A tank contains 240 liters of fluid in which 10 grams of salt is dissolved. Brine containing 1 gram of salt per liter is then pumped into the tank at a rate of 6 L/min; the well-mixed solution is pumped out at the same rate. Find the number A(t) of grams of salt in the tank at time t.

Answer 1

Answer:

$\boxed{240 - 230e^{-\frac{t}{40}}}$

Explanation:

$\text{Let A = mass of salt after t min}\\\text{and }r_{i} = \text{rate of salt coming into talk}\\\text{and }r_{o} =\text{rate of salt going out of tank}$

1. Set up an expression for the rate of change of salt concentration.

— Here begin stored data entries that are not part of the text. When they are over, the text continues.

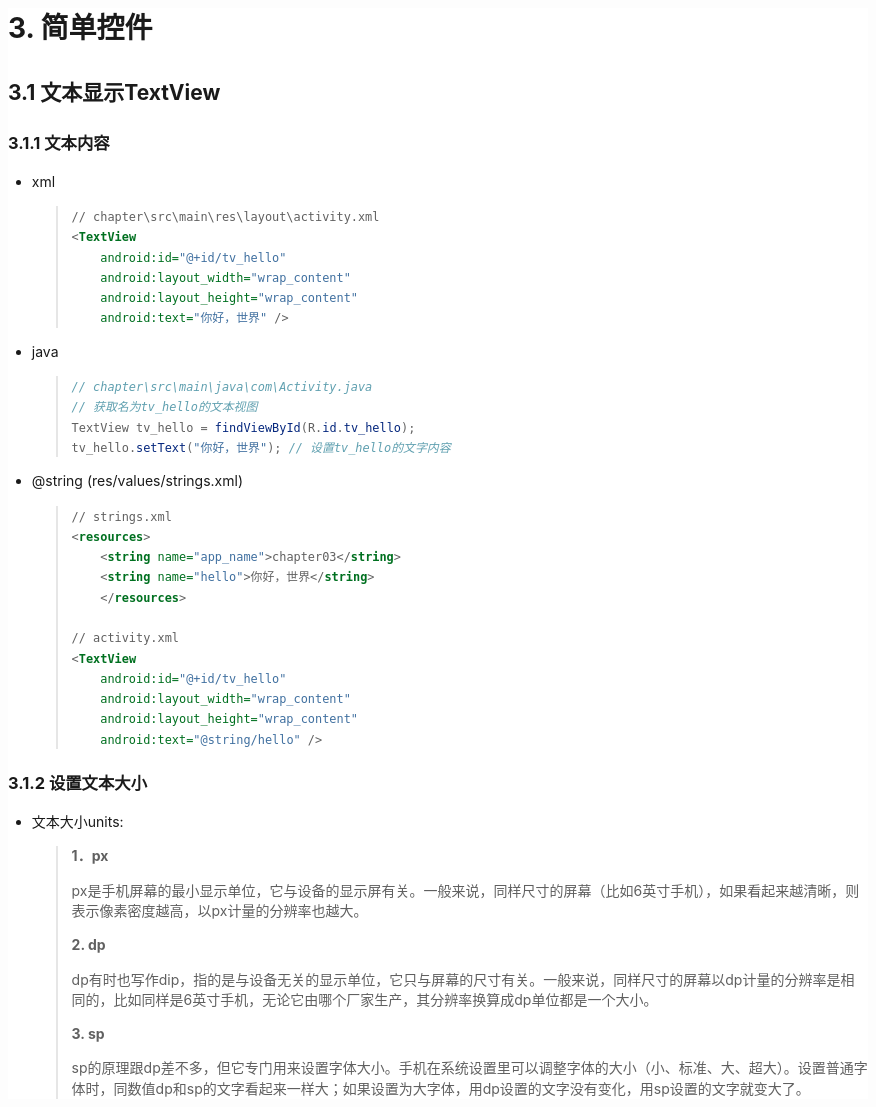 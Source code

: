# 3. 简单控件

## 3.1 文本显示TextView

### 3.1.1 文本内容

- xml

  > ```xml
  > // chapter\src\main\res\layout\activity.xml
  > <TextView
  >     android:id="@+id/tv_hello"
  >     android:layout_width="wrap_content"
  >     android:layout_height="wrap_content"
  >     android:text="你好，世界" />
  > ```

- java

  > ```java
  > // chapter\src\main\java\com\Activity.java
  > // 获取名为tv_hello的文本视图
  > TextView tv_hello = findViewById(R.id.tv_hello);
  > tv_hello.setText("你好，世界"); // 设置tv_hello的文字内容
  > ```

- @string (res/values/strings.xml)

  > ```xml
  > // strings.xml
  > <resources>
  > 	<string name="app_name">chapter03</string>
  > 	<string name="hello">你好，世界</string>
  > 	</resources>
  > 
  > // activity.xml
  > <TextView
  >     android:id="@+id/tv_hello"
  >     android:layout_width="wrap_content"
  >     android:layout_height="wrap_content"
  >     android:text="@string/hello" />
  > ```

### 3.1.2 设置文本大小

- 文本大小units: 

  > **1．px**
  >
  > px是手机屏幕的最小显示单位，它与设备的显示屏有关。一般来说，同样尺寸的屏幕（比如6英寸手机），如果看起来越清晰，则表示像素密度越高，以px计量的分辨率也越大。
  >
  > **2. dp**
  >
  > dp有时也写作dip，指的是与设备无关的显示单位，它只与屏幕的尺寸有关。一般来说，同样尺寸的屏幕以dp计量的分辨率是相同的，比如同样是6英寸手机，无论它由哪个厂家生产，其分辨率换算成dp单位都是一个大小。
  >
  > **3. sp**
  >
  > sp的原理跟dp差不多，但它专门用来设置字体大小。手机在系统设置里可以调整字体的大小（小、标准、大、超大）。设置普通字体时，同数值dp和sp的文字看起来一样大；如果设置为大字体，用dp设置的文字没有变化，用sp设置的文字就变大了。
  >
  > 
  > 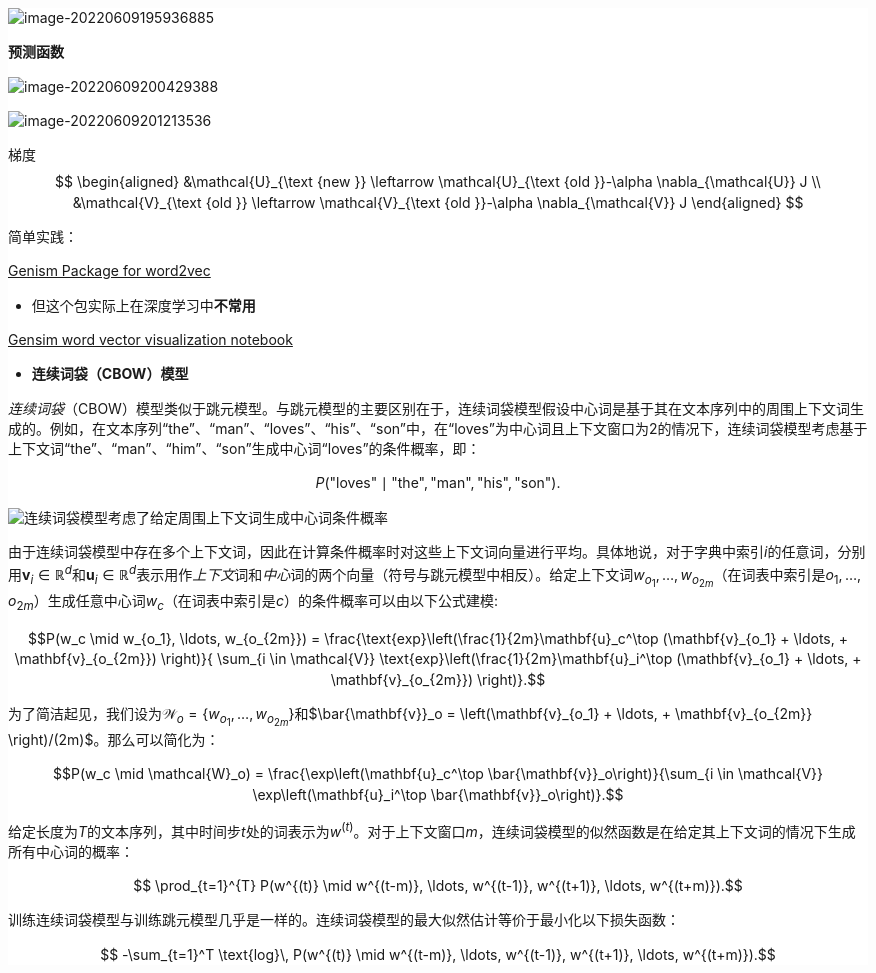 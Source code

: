

  ![image-20220609195936885](https://s2.loli.net/2022/06/09/4V92XnBD5uNScfp.png)

**预测函数**

![image-20220609200429388](https://s2.loli.net/2022/06/09/IyS8Zct7h6qKRp5.png)

![image-20220609201213536](https://s2.loli.net/2022/06/09/sY1gt9kKyZzuQP4.png)

梯度
$$
\begin{aligned}
&\mathcal{U}_{\text {new }} \leftarrow \mathcal{U}_{\text {old }}-\alpha \nabla_{\mathcal{U}} J \\
&\mathcal{V}_{\text {old }} \leftarrow \mathcal{V}_{\text {old }}-\alpha \nabla_{\mathcal{V}} J
\end{aligned}
$$


简单实践：

[Genism Package for word2vec](https://radimrehurek.com/gensim/models/word2vec.html)

* 但这个包实际上在深度学习中**不常用**

[Gensim word vector visualization notebook](https://www.kaggle.com/code/yixuanzhou94/gensim-word-vector-visualization/notebook)

* **连续词袋（CBOW）模型**

*连续词袋*（CBOW）模型类似于跳元模型。与跳元模型的主要区别在于，连续词袋模型假设中心词是基于其在文本序列中的周围上下文词生成的。例如，在文本序列“the”、“man”、“loves”、“his”、“son”中，在“loves”为中心词且上下文窗口为2的情况下，连续词袋模型考虑基于上下文词“the”、“man”、“him”、“son”生成中心词“loves”的条件概率，即：

$$P(\textrm{"loves"}\mid\textrm{"the"},\textrm{"man"},\textrm{"his"},\textrm{"son"}).$$

![连续词袋模型考虑了给定周围上下文词生成中心词条件概率](http://d2l.ai/_images/cbow.svg)

由于连续词袋模型中存在多个上下文词，因此在计算条件概率时对这些上下文词向量进行平均。具体地说，对于字典中索引$i$的任意词，分别用$\mathbf{v}_i\in\mathbb{R}^d$和$\mathbf{u}_i\in\mathbb{R}^d$表示用作*上下文*词和*中心*词的两个向量（符号与跳元模型中相反）。给定上下文词$w_{o_1}, \ldots, w_{o_{2m}}$（在词表中索引是$o_1, \ldots, o_{2m}$）生成任意中心词$w_c$（在词表中索引是$c$）的条件概率可以由以下公式建模:

$$P(w_c \mid w_{o_1}, \ldots, w_{o_{2m}}) = \frac{\text{exp}\left(\frac{1}{2m}\mathbf{u}_c^\top (\mathbf{v}_{o_1} + \ldots, + \mathbf{v}_{o_{2m}}) \right)}{ \sum_{i \in \mathcal{V}} \text{exp}\left(\frac{1}{2m}\mathbf{u}_i^\top (\mathbf{v}_{o_1} + \ldots, + \mathbf{v}_{o_{2m}}) \right)}.$$


为了简洁起见，我们设为$\mathcal{W}_o= \{w_{o_1}, \ldots, w_{o_{2m}}\}$和$\bar{\mathbf{v}}_o = \left(\mathbf{v}_{o_1} + \ldots, + \mathbf{v}_{o_{2m}} \right)/(2m)$。那么可以简化为：

$$P(w_c \mid \mathcal{W}_o) = \frac{\exp\left(\mathbf{u}_c^\top \bar{\mathbf{v}}_o\right)}{\sum_{i \in \mathcal{V}} \exp\left(\mathbf{u}_i^\top \bar{\mathbf{v}}_o\right)}.$$

给定长度为$T$的文本序列，其中时间步$t$处的词表示为$w^{(t)}$。对于上下文窗口$m$，连续词袋模型的似然函数是在给定其上下文词的情况下生成所有中心词的概率：

$$ \prod_{t=1}^{T}  P(w^{(t)} \mid  w^{(t-m)}, \ldots, w^{(t-1)}, w^{(t+1)}, \ldots, w^{(t+m)}).$$


训练连续词袋模型与训练跳元模型几乎是一样的。连续词袋模型的最大似然估计等价于最小化以下损失函数：

$$  -\sum_{t=1}^T  \text{log}\, P(w^{(t)} \mid  w^{(t-m)}, \ldots, w^{(t-1)}, w^{(t+1)}, \ldots, w^{(t+m)}).$$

$\dfrac{\text{d}A}{\text{d}t} = r_{i} - r_{o}\\\\r_{i} = \dfrac{\text{6 L}}{\text{1 min}} \times \dfrac{\text{1 g}}{\text{1 L}} = \text{6 g/min}\\\\r_{o} = \dfrac{\text{6 L}}{\text{1 min}} \times \dfrac {A\text{ g}}{\text{240 L}} =\dfrac{x}{40}\text{ g/min}\\\\\dfrac{\text{d}A}{\text{d}t} = 6 - \dfrac{x}{40}$

2. Integrate the expression

$\dfrac{\text{d}A}{\text{d}t} = \dfrac{240 - x}{40}\\\\\dfrac{\text{d}A}{240 - A} = \dfrac{\text{d}t}{40}\\\\\int \frac{\text{d}A}{240 - A} = \int \frac{\text{d}t}{40}\\\\-\ln |240 - A| = \frac{t}{40} + C$

3. Find the constant of integration

$-\ln |240 - A| = \frac{t}{40} + C\\\\\text{At t = 0, A = 10, so}\\\\-\ln |240 - 10| = \frac{0}{40} + C\\\\C = -\ln 230$

4. Solve for A as a function of time.

$\text{The integrated rate expression is}-\ln |240 - A| = \frac{t}{40} - \ln 230\\\\\text{Solve for } A\\\\\ln|240 - A| = \ln 230 - \frac{t}{40}\\\\|240 - A| = 230e^{-\frac{t}{40}}\\\\240 - A = \pm 230e^{-\frac{t}{40}}\\\\x = 240 \pm 230e^{-\frac{t}{40}}\\\\A(0) = 10 \text{ so we choose the negative sign}\\\\x = \boxed{\mathbf{240 - 230e^{-\frac{t}{40}}}}$

The diagram shows A as a function of time. The mass of salt in the tank starts at 10 g and increases asymptotically to 240 g.